年轻的内卫将手中的猩红刀锋往雪土之上一立,说道:
“卡兹戴尔注定毁灭千百万次,而乌萨斯从不曾存在什么所谓的幻象,它只是在疗伤。”
兰柯佩尔的眼神逐渐变得冰冷,那种近乎扭曲的狂热让自己一阵作呕。
“我最后问你一个问题,内卫。”
“凯尔希曾说,你们对抗邪魔,是人类的壁垒。”
“我现在要追问第二个答案。”
“你们还是人类的壁垒?还是乌萨斯的走卒?”
“倘若,邪魔对这片大地上的其他国家均有荼毒,但唯独绝不靠近乌萨斯的边疆,你们是否愿意为了其他国家正因邪魔丧生的人们挺身而出?”
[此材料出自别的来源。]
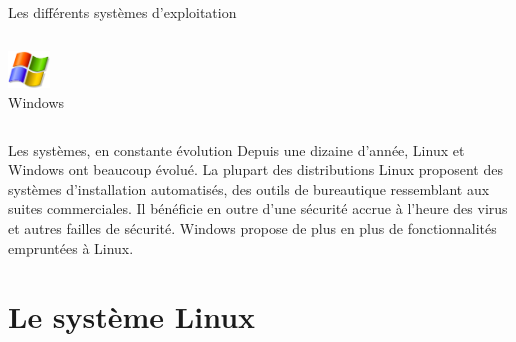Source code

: \begin{frame}{Les différents systèmes d'exploitation}
\begin{columns}
\begin{column}{58mm}
\begin{block}{\center \includegraphics[height=1cm]{img/s01/Windows_logo.png}\\Windows}
\begin{itemize}
        \end{itemize}
        \vrule
      \end{block}
    \end{column}
  \end{columns}
  \begin{alertblock}{Les systèmes, en constante évolution}
    Depuis une dizaine d'année, Linux et Windows ont beaucoup évolué. La
    plupart des distributions Linux proposent des systèmes
    d'installation automatisés, des outils de bureautique ressemblant
    aux suites commerciales. Il bénéficie en outre d'une sécurité accrue
    à l'heure des virus et autres failles de sécurité. Windows propose
    de plus en plus de fonctionnalités empruntées à Linux.
  \end{alertblock}
\end{frame}

\section{Le système Linux}
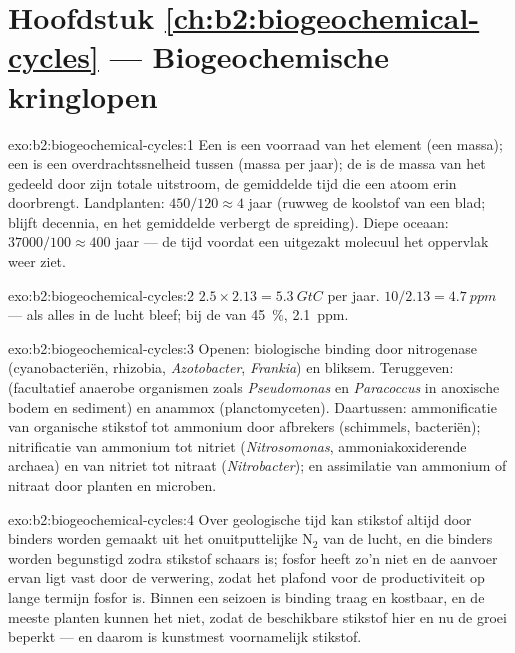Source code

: \section*{Hoofdstuk \ref{ch:b2:biogeochemical-cycles} --- Biogeochemische kringlopen}

\begin{solution}{exo:b2:biogeochemical-cycles:1}
Een  is een voorraad van het element (een massa); een  is een
overdrachtssnelheid tussen  (massa per jaar); de  is
de massa van het  gedeeld door zijn totale uitstroom, de gemiddelde
tijd die een atoom erin doorbrengt. Landplanten: $450/120 \approx 4$ jaar
(ruwweg de koolstof van een blad;  blijft decennia, en het gemiddelde
verbergt de spreiding). Diepe oceaan: $37000/100 \approx 400$ jaar --- de tijd
voordat een uitgezakt molecuul het oppervlak weer ziet.
\end{solution}

\begin{solution}{exo:b2:biogeochemical-cycles:2}
$2.5\times 2.13 = \qty{5.3}{GtC}$ per jaar. $10/2.13 = \qty{4.7}{ppm}$
--- als alles in de lucht bleef; bij de  van
\qty{45}{\%}, \qty{2.1}{ppm}.
\end{solution}

\begin{solution}{exo:b2:biogeochemical-cycles:3}
Openen: biologische binding door nitrogenase (cyanobacteriën,
rhizobia, \emph{Azotobacter}, \emph{Frankia}) en bliksem. Teruggeven:
 (facultatief anaerobe organismen zoals \emph{Pseudomonas}
en \emph{Paracoccus} in anoxische bodem en sediment) en anammox
(planctomyceten). Daartussen: ammonificatie van organische stikstof tot
ammonium door afbrekers (schimmels, bacteriën); nitrificatie van
ammonium tot nitriet (\emph{Nitrosomonas}, ammoniakoxiderende
archaea) en van nitriet tot nitraat (\emph{Nitrobacter}); en
assimilatie van ammonium of nitraat door planten en microben.
\end{solution}

\begin{solution}{exo:b2:biogeochemical-cycles:4}
Over geologische tijd kan stikstof altijd door binders worden gemaakt uit het
onuitputtelijke $\mathrm{N_2}$ van de lucht, en die binders worden begunstigd
zodra stikstof schaars is; fosfor heeft zo'n  niet en
de aanvoer ervan ligt vast door de verwering, zodat het plafond voor de
productiviteit op lange termijn fosfor is. Binnen een seizoen is binding traag
en kostbaar, en de meeste planten kunnen het niet, zodat de beschikbare
stikstof hier en nu de groei beperkt --- en daarom is kunstmest
voornamelijk stikstof.
\end{solution}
“倘若,邪魔正肆意侵害人类的家园,维多利亚人,炎国人,哥伦比亚人,那些哭喊的人们,你们是否会袖手旁观?”
“甚至于,如果邪魔对其他所有国家都是威胁,而对你们抱持友善态度,让你们有足够的利益可供攫取,你们是否还会与之对抗?”
“你们是否会将邪魔视为纯粹的可供乌萨斯发展的补给品使用?去供养你们内心那名为战争的恶兽?甚至放任邪魔去削弱其他国家的力量?”
“你是人类的壁垒?还是乌萨斯的走卒?”
“现在,回答我这个问题,内卫。”
呼……
嗡……
黑雪在迟滞,兰柯佩尔脚下的雪土渗出红迹,它们匍匐在主宰者脚边,伺机待命。
“嘶……这不是你这个吸血蛭虫能问的问题,我也没有任何义务去回答一个死人的遗言。”
内卫没有正面回答兰柯佩尔的话,但从他的语气中,自己已然知晓答案。
“……”
兰柯佩尔,他闭上了眼睛,在这一刻,血魔的气息变得又缓又沉。
“嘶……呼……我最后问你一次,血魔。”
“你胆敢忤逆乌萨斯的意志?!在这片国土上?!”
而此刻,站在最前方的内卫腰间的刀还未出鞘,寒芒却已经从他的语句中迸出。
“盾卫!!!!”
兰柯佩尔骤然睁开眼睛,上前一步,身后的十几名盾卫将身躯和盾牌同步往前一顶,他们的盾几乎连接了脚下的大地,壁垒崛地而起。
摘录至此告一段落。